GC: n

CT: Physicists, who are scientists who study force, motion and energy, say that energy is the ability to do work, and work is moving something against a force, like gravity. There are a lot of different kinds of energy in the universe, and that energy can do different things.
Energy can be found in many things, and takes many forms. There is a kind of energy called kinetic energy in objects that are moving. There is something that scientists call potential energy in objects at rest that will make them move if resistance is removed.

S: http://www.qrg.northwestern.edu/projects/vss/docs/space-environment/1-what-is-energy.html(external link) (last access: 10 February 2015)

N: 1. 1590s, "force of expression," from Middle French énergie (16c.), from Late Latin energia, from Greek energeia "activity, action, operation," from energos "active, working," from en "at" + ergon "work, that which is wrought; business; action".
Used by Aristotle with a sense of "actuality, reality, existence" (opposed to "potential") but this was misunderstood in Late Latin and afterward as "force of expression," as the power which calls up realistic mental pictures. Broader meaning of "power" in English is first recorded 1660s. Scientific use is from 1807. Energy crisis first attested 1970.
2. Energy is the capacity of a system to do work. That system may be a jet, carrying hundreds of passengers across the ocean. A baby’s body, growing bone cells. A kite, rising on the wind. Or a wave of light crossing a space.
In moving or growing, each of these systems is doing work, and using energy. Every living organism does work, and needs energy from food or photosynthesis. Humans also create machines that do work for them, and that derive energy from fuels.
3. Some of the many forms that energy takes are:
  • Mechanical energy, which includes: Potential energy (stored in a system) and Kinetic energy (from the movement of matter).
  • Radiant or solar energy, which comes from the light and warmth of the sun.
  • Thermal energy, associated with the heat of an object.
  • Chemical energy, stored in the chemical bonds of molecules.
  • Electrical energy, associated with the movement of electrons.
  • Electromagnetic energy, associated with light waves (including radio waves, microwaves, x-rays, infrared waves).
  • Mass (or nuclear) energy, found in the nuclear structure of atoms.
4. Differences between "energy" and "power":
In physics, energy is defined as the amount of work that can be performed by force, whereas power is defined as the rate at which work is performed.
  • Energy is the capacity to do work. Energy is power integrated over time.
Unit: joules = watt-seconds.
Common symbol: W.
  • Power is the rate at which work is done, or energy is transmitted.
Unit: watt = joules/second.
Common symbol: P.
There are different forms of energy. These include kinetic, potential, thermal, gravitational, electromagnetic, sound, light and elastic. The form of energy is dependent on the frame of reference, and can be transformed into other forms.
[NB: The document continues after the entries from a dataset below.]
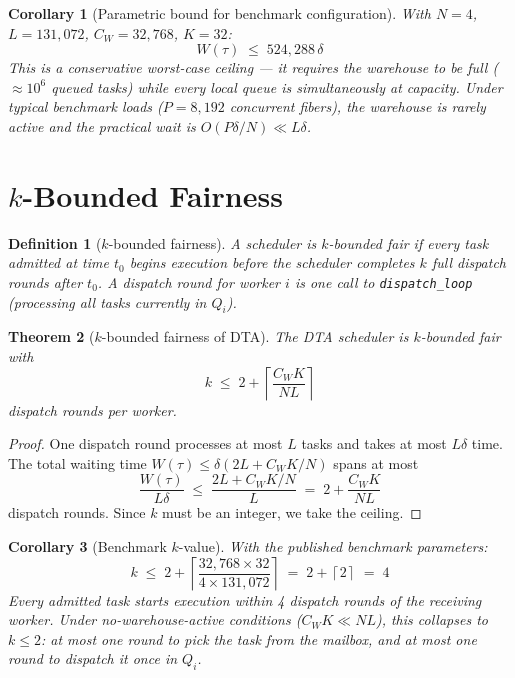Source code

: \documentclass[11pt,a4paper]{report}
\newtheorem{theorem}{Theorem}[section]
\newtheorem{corollary}[theorem]{Corollary}
\newtheorem{definition}{Definition}[section]
\newcommand{\ceil}[1]{\left\lceil #1 \right\rceil}
\newcommand{\code}[1]{\texttt{#1}}
\begin{document}
\begin{corollary}[Parametric bound for benchmark configuration]
With $N=4$, $L=131{,}072$, $C_W=32{,}768$, $K=32$:
\[
  W(\tau) \;\leq\; 524{,}288\,\delta
\]
This is a \emph{conservative} worst-case ceiling --- it requires the
warehouse to be full ($\approx 10^6$ queued tasks) while every
local queue is simultaneously at capacity.  Under typical benchmark
loads ($P = 8{,}192$ concurrent fibers), the warehouse is rarely
active and the practical wait is $O(P\delta/N) \ll L\delta$.
\end{corollary}

\section{$k$-Bounded Fairness}

\begin{definition}[$k$-bounded fairness]
\label{def:kfair}
A scheduler is \emph{$k$-bounded fair} if every task admitted at
time $t_0$ begins execution before the scheduler completes $k$
full dispatch rounds after $t_0$.  A \emph{dispatch round} for
worker $i$ is one call to \code{dispatch\_loop} (processing all
tasks currently in $Q_i$).
\end{definition}

\begin{theorem}[$k$-bounded fairness of DTA]
\label{thm:kfair}
The DTA scheduler is $k$-bounded fair with
\[
  k \;\leq\; 2 + \ceil{\frac{C_W K}{NL}}
\]
dispatch rounds per worker.
\end{theorem}

\begin{proof}
One dispatch round processes at most $L$ tasks and takes at most
$L\delta$ time.  The total waiting time $W(\tau) \leq \delta(2L +
C_W K/N)$ spans at most
\[
  \frac{W(\tau)}{L\delta}
  \;\leq\; \frac{2L + C_W K/N}{L}
  \;=\; 2 + \frac{C_W K}{NL}
\]
dispatch rounds.  Since $k$ must be an integer, we take the ceiling.
\end{proof}

\begin{corollary}[Benchmark $k$-value]
With the published benchmark parameters:
\[
  k \;\leq\; 2 + \ceil{\frac{32{,}768 \times 32}{4 \times 131{,}072}}
    \;=\; 2 + \ceil{2}
    \;=\; 4
\]
Every admitted task starts execution within 4 dispatch rounds of
the receiving worker.  Under no-warehouse-active conditions
($C_W K \ll NL$), this collapses to $k \leq 2$: at most one round
to pick the task from the mailbox, and at most one round to dispatch
it once in $Q_i$.
\end{corollary}
\end{document}
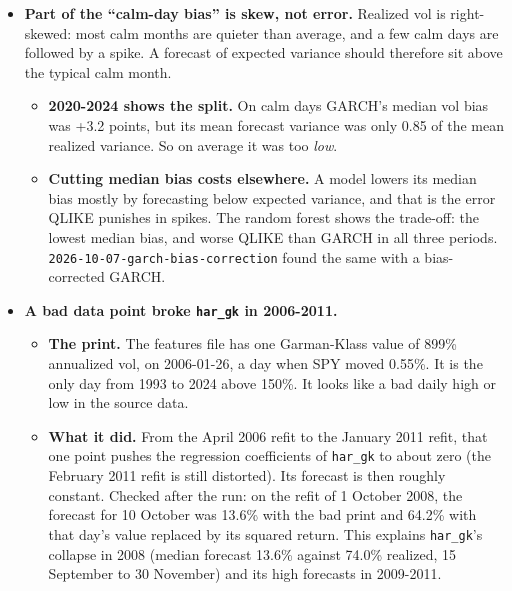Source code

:\documentclass{article}
\begin{document}
\begin{itemize}
\begin{itemize}
\end{itemize}

\item \textbf{Part of the ``calm-day bias'' is skew, not error.} Realized vol is right-skewed: most calm months are quieter than average, and a few calm days are followed by a spike. A forecast of expected variance should therefore sit above the typical calm month.

\begin{itemize}

\item \textbf{2020-2024 shows the split.} On calm days GARCH's median vol bias was +3.2 points, but its mean forecast variance was only 0.85 of the mean realized variance. So on average it was too \emph{low}.

\item \textbf{Cutting median bias costs elsewhere.} A model lowers its median bias mostly by forecasting below expected variance, and that is the error QLIKE punishes in spikes. The random forest shows the trade-off: the lowest median bias, and worse QLIKE than GARCH in all three periods. \texttt{2026-\allowbreak{}10-\allowbreak{}07-\allowbreak{}garch-\allowbreak{}bias-\allowbreak{}correction} found the same with a bias-corrected GARCH.

\end{itemize}

\item \textbf{A bad data point broke \texttt{har\_\allowbreak{}gk} in 2006-2011.}

\begin{itemize}

\item \textbf{The print.} The features file has one Garman-Klass value of 899\% annualized vol, on 2006-01-26, a day when SPY moved 0.55\%. It is the only day from 1993 to 2024 above 150\%. It looks like a bad daily high or low in the source data.

\item \textbf{What it did.} From the April 2006 refit to the January 2011 refit, that one point pushes the regression coefficients of \texttt{har\_\allowbreak{}gk} to about zero (the February 2011 refit is still distorted). Its forecast is then roughly constant. Checked after the run: on the refit of 1 October 2008, the forecast for 10 October was 13.6\% with the bad print and 64.2\% with that day's value replaced by its squared return. This explains \texttt{har\_\allowbreak{}gk}'s collapse in 2008 (median forecast 13.6\% against 74.0\% realized, 15 September to 30 November) and its high forecasts in 2009-2011.


\end{itemize}
\end{itemize}
\end{document}
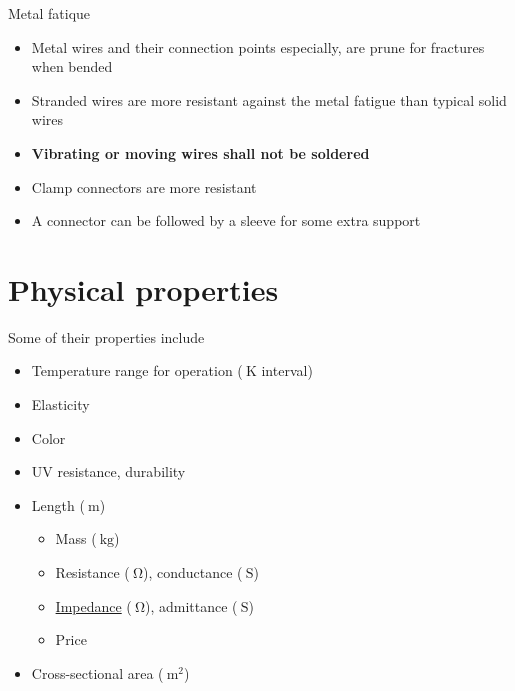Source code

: \documentclass{beamer}
\begin{document}
\begin{frame}[label=fatique]{Metal fatique}
 \begin{itemize}
  \item Metal wires and their connection points especially, are prune for fractures when bended
  \item Stranded wires are more resistant against the metal fatigue than typical solid wires
  \item \textbf{Vibrating or moving wires shall not be soldered}
  \item Clamp connectors are more resistant
  \item A connector can be followed by a sleeve for some extra support
 \end{itemize}
\end{frame}

\section{Physical properties}

\begin{frame}{Some of their properties include}
 \begin{itemize}
  \item Temperature range for operation ($\SI{}{\kelvin}$ interval)
  \item Elasticity
  \item Color
  \item UV resistance, durability
  \item Length ($\SI{}{\meter}$)
   \begin{itemize}
    \item Mass ($\SI{}{\kilo\gram}$)
    \item Resistance ($\SI{}{\ohm}$), conductance ($\SI{}{\siemens}$)
    \item \hyperlink{impedance}{Impedance} ($\SI{}{\ohm}$), admittance ($\SI{}{\siemens}$)
    \item Price
   \end{itemize}
  \item Cross-sectional area ($\SI{}{\meter^2}$)~\cite{iec2004}
 \end{itemize}
\end{frame}
\end{document}
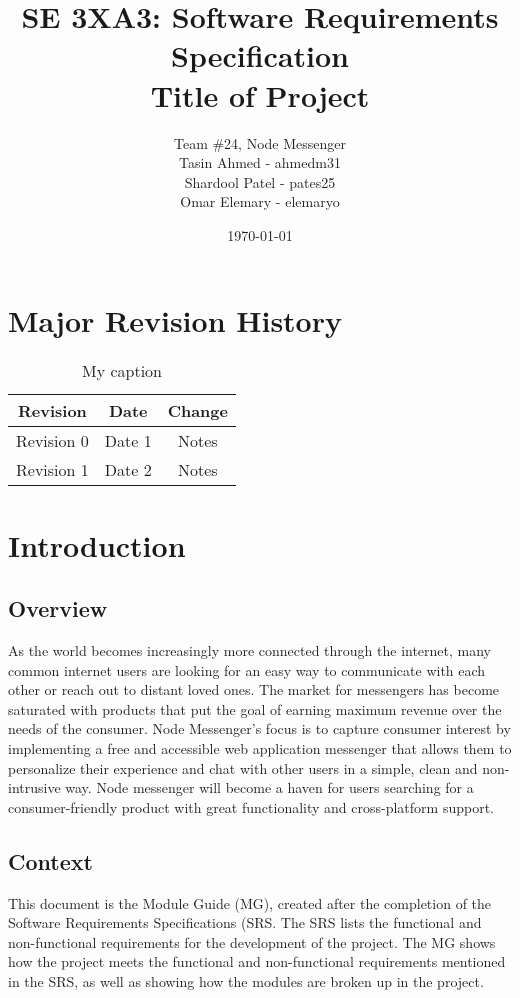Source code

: \documentclass[12pt, titlepage]{article}
\title{SE 3XA3: Software Requirements Specification\\Title of Project}
\author{Team \#24, Node Messenger
		\\ Tasin Ahmed - ahmedm31
		\\ Shardool Patel - pates25
		\\ Omar Elemary - elemaryo
}
\date{\today}
\begin{document}
\maketitle

\tableofcontents
\listoftables
\listoffigures

\section{Major Revision History}
\begin{table}[h!]
\centering
\begin{tabular}{ccc}
\hline 
Revision & Date & Change \\ 
\hline 
Revision 0 & Date 1 & Notes \\ 
Revision 1 & Date 2 & Notes \\ 
\hline 
\end{tabular} 
\caption{My caption}
\label{my-label}
\end{table}


\section{Introduction}
\subsection{Overview}
As the world becomes increasingly more connected through the internet, many common internet users are looking for an easy way to communicate with each other or reach out to distant loved ones. The market for messengers has become saturated with products that put the goal of earning maximum revenue over the needs of the consumer. Node Messenger's focus is to capture consumer interest by implementing a free and accessible web application messenger that allows them to personalize their experience and chat with other users in a simple, clean and non-intrusive way. Node messenger will become a haven for users searching for a consumer-friendly product with great functionality and cross-platform support.

\subsection{Context}
This document is the Module Guide (MG), created after the completion of the Software Requirements Specifications (SRS. The SRS lists the functional and non-functional requirements for the development of the project. The MG shows how the project meets the functional and non-functional requirements mentioned in the SRS, as well as showing how the modules are broken up in the project.
\end{document}
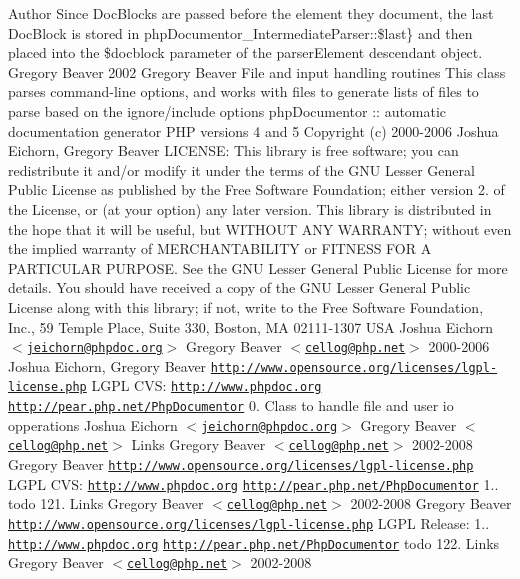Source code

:\begin{DoxyAuthor}{\-Author}
\-Since \-Doc\-Blocks are passed before the element they document, the last \-Doc\-Block is stored in  php\-Documentor\-\_\-\-Intermediate\-Parser\-::\$last\} and then placed into the \$docblock parameter of the parser\-Element descendant object.  \-Gregory \-Beaver    2002 \-Gregory \-Beaver  \-File and input handling routines  \-This class parses command-\/line options, and works with files to generate lists of files to parse based on the ignore/include options  php\-Documentor \-:\-: automatic documentation generator  \-P\-H\-P versions 4 and 5  \-Copyright (c) 2000-\/2006 \-Joshua \-Eichorn, \-Gregory \-Beaver  \-L\-I\-C\-E\-N\-S\-E\-:  \-This library is free software; you can redistribute it and/or modify it under the terms of the \-G\-N\-U \-Lesser \-General \-Public \-License as published by the \-Free \-Software \-Foundation; either version 2. of the \-License, or (at your option) any later version.  \-This library is distributed in the hope that it will be useful, but \-W\-I\-T\-H\-O\-U\-T \-A\-N\-Y \-W\-A\-R\-R\-A\-N\-T\-Y; without even the implied warranty of \-M\-E\-R\-C\-H\-A\-N\-T\-A\-B\-I\-L\-I\-T\-Y or \-F\-I\-T\-N\-E\-S\-S \-F\-O\-R \-A \-P\-A\-R\-T\-I\-C\-U\-L\-A\-R \-P\-U\-R\-P\-O\-S\-E. \-See the \-G\-N\-U \-Lesser \-General \-Public \-License for more details.  \-You should have received a copy of the \-G\-N\-U \-Lesser \-General \-Public \-License along with this library; if not, write to the \-Free \-Software \-Foundation, \-Inc., 59 \-Temple \-Place, \-Suite 330, \-Boston, \-M\-A 02111-\/1307 \-U\-S\-A   \-Joshua \-Eichorn $<$\href{mailto:jeichorn@phpdoc.org}{\tt jeichorn@phpdoc.\-org}$>$  \-Gregory \-Beaver $<$\href{mailto:cellog@php.net}{\tt cellog@php.\-net}$>$  2000-\/2006 \-Joshua \-Eichorn, \-Gregory \-Beaver  \href{http://www.opensource.org/licenses/lgpl-license.php}{\tt http\-://www.\-opensource.\-org/licenses/lgpl-\/license.\-php} \-L\-G\-P\-L  \-C\-V\-S\-:    \href{http://www.phpdoc.org}{\tt http\-://www.\-phpdoc.\-org}  \href{http://pear.php.net/PhpDocumentor}{\tt http\-://pear.\-php.\-net/\-Php\-Documentor}  0.  \-Class to handle file and user io opperations   \-Joshua \-Eichorn $<$\href{mailto:jeichorn@phpdoc.org}{\tt jeichorn@phpdoc.\-org}$>$  \-Gregory \-Beaver $<$\href{mailto:cellog@php.net}{\tt cellog@php.\-net}$>$     \-Links  \-Gregory \-Beaver $<$\href{mailto:cellog@php.net}{\tt cellog@php.\-net}$>$  2002-\/2008 \-Gregory \-Beaver  \href{http://www.opensource.org/licenses/lgpl-license.php}{\tt http\-://www.\-opensource.\-org/licenses/lgpl-\/license.\-php} \-L\-G\-P\-L  \-C\-V\-S\-:    \href{http://www.phpdoc.org}{\tt http\-://www.\-phpdoc.\-org}  \href{http://pear.php.net/PhpDocumentor}{\tt http\-://pear.\-php.\-net/\-Php\-Documentor}  1..  todo 121.   \-Links  \-Gregory \-Beaver $<$\href{mailto:cellog@php.net}{\tt cellog@php.\-net}$>$  2002-\/2008 \-Gregory \-Beaver  \href{http://www.opensource.org/licenses/lgpl-license.php}{\tt http\-://www.\-opensource.\-org/licenses/lgpl-\/license.\-php} \-L\-G\-P\-L  \-Release\-: 1..  \href{http://www.phpdoc.org}{\tt http\-://www.\-phpdoc.\-org}  \href{http://pear.php.net/PhpDocumentor}{\tt http\-://pear.\-php.\-net/\-Php\-Documentor}  todo 122.   \-Links  \-Gregory \-Beaver $<$\href{mailto:cellog@php.net}{\tt cellog@php.\-net}$>$  2002-\/2008 
\end{DoxyAuthor}
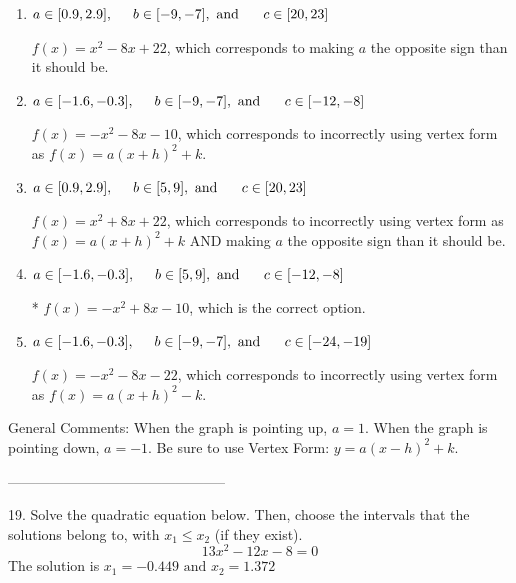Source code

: \documentclass{extbook}[14pt]
\begin{document}
\begin{enumerate}[label=\Alph*.] 
\item $ a \in [0.9, 2.9], \hspace*{5mm} b \in [-9, -7], \text{ and } \hspace*{5mm} c \in [20, 23] $ 

 $f(x)=x^{2} -8 x + 22$, which corresponds to making $a$ the opposite sign than it should be. 
\item $ a \in [-1.6, -0.3], \hspace*{5mm} b \in [-9, -7], \text{ and } \hspace*{5mm} c \in [-12, -8] $ 

 $f(x)=-x^{2} -8 x -10$, which corresponds to incorrectly using vertex form as $f(x) = a(x+h)^2+k$. 
\item $ a \in [0.9, 2.9], \hspace*{5mm} b \in [5, 9], \text{ and } \hspace*{5mm} c \in [20, 23] $ 

 $f(x)=x^{2} +8 x + 22$, which corresponds to incorrectly using vertex form as $f(x) = a(x+h)^2+k$ AND making $a$ the opposite sign than it should be. 
\item $ a \in [-1.6, -0.3], \hspace*{5mm} b \in [5, 9], \text{ and } \hspace*{5mm} c \in [-12, -8] $ 

 * $f(x)=-x^{2} +8 x -10$, which is the correct option. 
\item $ a \in [-1.6, -0.3], \hspace*{5mm} b \in [-9, -7], \text{ and } \hspace*{5mm} c \in [-24, -19] $ 

 $f(x)=-x^{2} -8 x -22$, which corresponds to incorrectly using vertex form as $f(x) = a(x+h)^2 - k$. 
\end{enumerate} 
 
General Comments: When the graph is pointing up, $a=1$. When the graph is pointing down, $a=-1$. Be sure to use Vertex Form: $y = a(x-h)^2+k$.

-----------------------------------------------

19. Solve the quadratic equation below. Then, choose the intervals that the solutions belong to, with $x_1 \leq x_2$ (if they exist).
\[ 13x^{2} -12 x -8 = 0 \] 
The solution is $ x_1 = -0.449 \text{ and } x_2 = 1.372 $ 
\end{document}
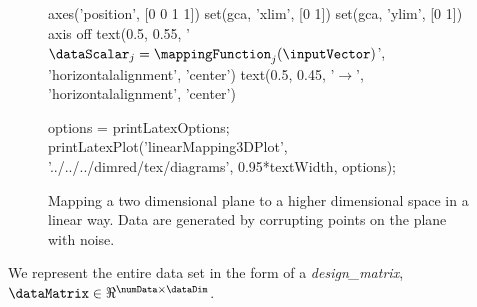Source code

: \begin{figure}
\begin{matlab}
    axes('position', [0 0 1 1])
    set(gca, 'xlim', [0 1])
    set(gca, 'ylim', [0 1])
    axis off
    text(0.5, 0.55, '\large$\dataScalar_j = \mappingFunction_j(\inputVector)$', 'horizontalalignment', 'center')
    text(0.5, 0.45, '\LARGE$\longrightarrow$', 'horizontalalignment', 'center')


    options = printLatexOptions;
    printLatexPlot('linearMapping3DPlot', '../../../dimred/tex/diagrams', 0.95*textWidth, options);

  \end{matlab}
  \begin{center}
  \end{center}
  \caption{Mapping a two dimensional plane to a higher dimensional
    space in a linear way. Data are generated by corrupting points on
    the plane with noise.}\label{fig:mapping2to3linear}
\end{figure}

    
  
  

We represent the entire data set in the form of a
\emph{\gls{design_matrix}}, $\dataMatrix \in
\Re^{\numData\times\dataDim}$.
For instance potential energy is dependent on the position of the object, whereas kinetic energy is the energy required to accelerate an object to a particular speed, and so on.
Different forms of power could be electric power, which is the rate at which electrical energy is transferred by a circuit, human power, and optical power.
Transformation of energy: Various devices can be used to convert one form of energy into another. For instance, a battery converts chemical to electric energy, chemical explosion converts chemical energy in to kinetic and thermal energy and so on. Power cannot be converted or transformed.
5. Collocations: (energy) source of power.
  • Adj.: renewable | atomic, nuclear, solar, wave, wind.
  • Quant.: amount.
  • Verb + energy: generate, produce | harness | provide, supply | consume, use | store | conserve, save | waste | need, require.
  • Energy + noun: production | consumption, use | demand, needs, requirements | supply | resources, sources | conservation, savings | efficiency | bill, costs, prices | crisis, problem, shortage | company, industry, sector | market | management, plan, policy, programme, project, strategy.
  • Phrases: a demand for energy energy-saving | a form of energy, a source of energy.
S: 1. OED - http://www.etymonline.com/index.php?allowed_in_frame=0&search=energy&searchmode=none(external link) (last access: 18 December 2014). 2 & 3. http://www.api.org/oil-and-natural-gas-overview/classroom-tools/classroom-curricula/what-is-energy(external link) (last access: 10 February 2015). 4. http://www.diffen.com/difference/Energy_vs_Power(external link) (last access: 10 August 2015). 5. http://oxforddictionary.so8848.com/search?word=energy(external link) (last access: 20 May 2015).


CR: agroenergy, autotroph, bioconversion (EN), bioelectricity, biomass energy, chemical energy, energy label, energy poverty, energy source, kinetic energy, magnetic energy, mechanical energy, primary energy, radiant energy, sealing, thermodynamic cycle, unburned fuel.